OK, not really. I did carefully connect a camera to the wing and activate the shutter with a radio remote inside the cabin. The images turned out pretty cool, but we probably missed the best ones. I was worried about the damn camera coming loose and falling into the jungle, so I brought along an old camera just for that purpose. I used a wide angle lens I borrowed from my friend John Goodwin (I certainly didn’t want to risk one of my lenses out there). And if the worst occurred, I didn’t want to sacrifice a huge Compact Flash card, so (being a clever guy) I put a small 2 gig card in the camera. So we take off, and I’m in the airplane as we’re flying along, pressing the button every once in a while, hoping that the images will be as cool as I hope. It was a 30-minutes or so flight from Tunda to Kananga, and before landing I asked Jacques Umembudi Akasa, the United Methodist missionary pilot, to cut a sharp turn over the village so I could shoot the plane with the community in the background. He did. A sharp, dramatic backing turn not far off the ground. I was thrilled. Until after landing I discovered that I’d run out of room on the CF card about five minutes before the really cool stuff at the end. Augghh!! Next time.

Here’s a YouTube thing I did of the aviation ministry.

A final note about the Congo.
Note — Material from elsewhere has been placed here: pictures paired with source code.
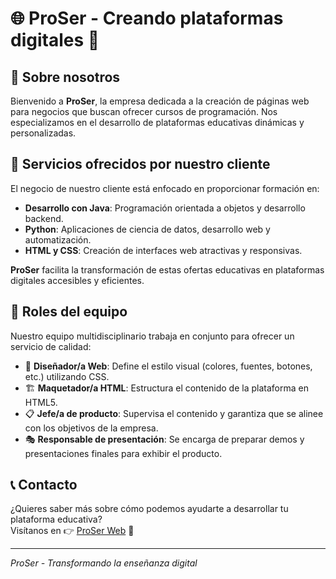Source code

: # 🌐 ProSer - Creando plataformas digitales 🚀

## 🏢 Sobre nosotros
Bienvenido a **ProSer**, la empresa dedicada a la creación de páginas web para negocios que buscan ofrecer cursos de programación. Nos especializamos en el desarrollo de plataformas educativas dinámicas y personalizadas.

## 🔧 Servicios ofrecidos por nuestro cliente
El negocio de nuestro cliente está enfocado en proporcionar formación en:
- **Desarrollo con Java**: Programación orientada a objetos y desarrollo backend.
- **Python**: Aplicaciones de ciencia de datos, desarrollo web y automatización.
- **HTML y CSS**: Creación de interfaces web atractivas y responsivas.

**ProSer** facilita la transformación de estas ofertas educativas en plataformas digitales accesibles y eficientes.

## 👥 Roles del equipo
Nuestro equipo multidisciplinario trabaja en conjunto para ofrecer un servicio de calidad:
- 🎨 **Diseñador/a Web**: Define el estilo visual (colores, fuentes, botones, etc.) utilizando CSS.
- 🏗 **Maquetador/a HTML**: Estructura el contenido de la plataforma en HTML5.
- 📋 **Jefe/a de producto**: Supervisa el contenido y garantiza que se alinee con los objetivos de la empresa.
- 🎭 **Responsable de presentación**: Se encarga de preparar demos y presentaciones finales para exhibir el producto.

## 📞 Contacto
¿Quieres saber más sobre cómo podemos ayudarte a desarrollar tu plataforma educativa?  
Visítanos en 👉 [ProSer Web](https://[ENLACE_AQUI]) 📩

---
   *ProSer - Transformando la enseñanza digital* 
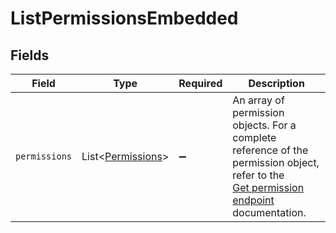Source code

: # ListPermissionsEmbedded


## Fields

| Field                                                                                                                                                    | Type                                                                                                                                                     | Required                                                                                                                                                 | Description                                                                                                                                              |
| -------------------------------------------------------------------------------------------------------------------------------------------------------- | -------------------------------------------------------------------------------------------------------------------------------------------------------- | -------------------------------------------------------------------------------------------------------------------------------------------------------- | -------------------------------------------------------------------------------------------------------------------------------------------------------- |
| `permissions`                                                                                                                                            | List\<[Permissions](../../models/operations/Permissions.md)>                                                                                             | :heavy_minus_sign:                                                                                                                                       | An array of permission objects. For a complete reference of the permission object, refer to the<br/>[Get permission endpoint](get-permission) documentation. |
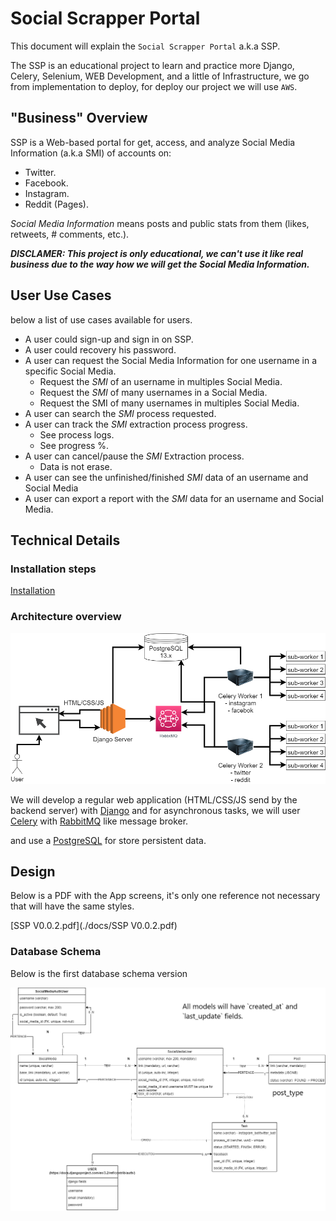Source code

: # Social Scrapper Portal

This document will explain the `Social Scrapper Portal` a.k.a SSP.

The SSP is an educational project to learn and practice more Django, Celery, Selenium, WEB Development, and a little of Infrastructure, we go from implementation to deploy, for deploy our project we will use `AWS`. 

## "Business" Overview

SSP is a Web-based portal for get, access, and analyze Social Media Information (a.k.a SMI) of accounts on:

* Twitter.
* Facebook.
* Instagram.
* Reddit (Pages).

*Social Media Information* means posts and public stats from them (likes, retweets, # comments, etc.).

***DISCLAMER: This project is only educational, we can't use it like real business due to the way how we will get the Social Media Information.***

## User Use Cases

below a list of use cases available for users.

- A user could sign-up and sign in on SSP.
- A user could recovery his password.
- A user can request the Social Media Information for one username in a specific Social Media.
  - Request the *SMI* of an username in multiples Social Media.
  - Request the *SMI* of many usernames in a Social Media.
  - Request the SMI of many usernames in multiples Social Media.
- A user can search the *SMI* process requested.
- A user can track the *SMI* extraction process progress.
  - See process logs.
  - See progress %.
- A user can cancel/pause the *SMI* Extraction process.
  - Data is not erase.
- A user can see the unfinished/finished *SMI* data of an username and Social Media
- A user can export a report with the *SMI* data for an username and Social Media.

## Technical Details

### Installation steps

[Installation](./docs/installation.md)

### Architecture overview

![SSP.drawio](./docs/SSP.drawio.png)



We will develop a regular web application (HTML/CSS/JS send by the backend server) with [Django](https://www.djangoproject.com/) and for asynchronous tasks, we will user [Celery](https://docs.celeryproject.org/en/stable/index.html) with [RabbitMQ](https://www.cloudamqp.com/docs/index.html) like message broker.

and use a [PostgreSQL](https://postgresql.org/) for store persistent data.

## Design

Below is a PDF with the App screens, it's only one reference not necessary that will have the same styles.

 [SSP V0.0.2.pdf](./docs/SSP V0.0.2.pdf) 

### Database Schema

Below is the first database schema version

![alt-text](./docs/modeloBOT.drawio.png)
After years of being largely ignored in the U.S., except by rare voices like that of Jonathon Kwitney in Endless Enemies (1986) or Barbara Kingsolver with her masterpiece The Poisonwood Bible (1998), it’s being discovered these days. Nick Kristof is writing about it. Lisa Shannon’s book, A Thousand Sisters: My Journey into the Worst Place on Earth to Be a Woman (which we just excerpted in Response along with some of my photos), has highlighted how ordinary people can become involved with something far away and really begin to make a difference. Her Run for Congo Women began when she watched an episode of Oprah. It’s a whole lot better than just handing out nets.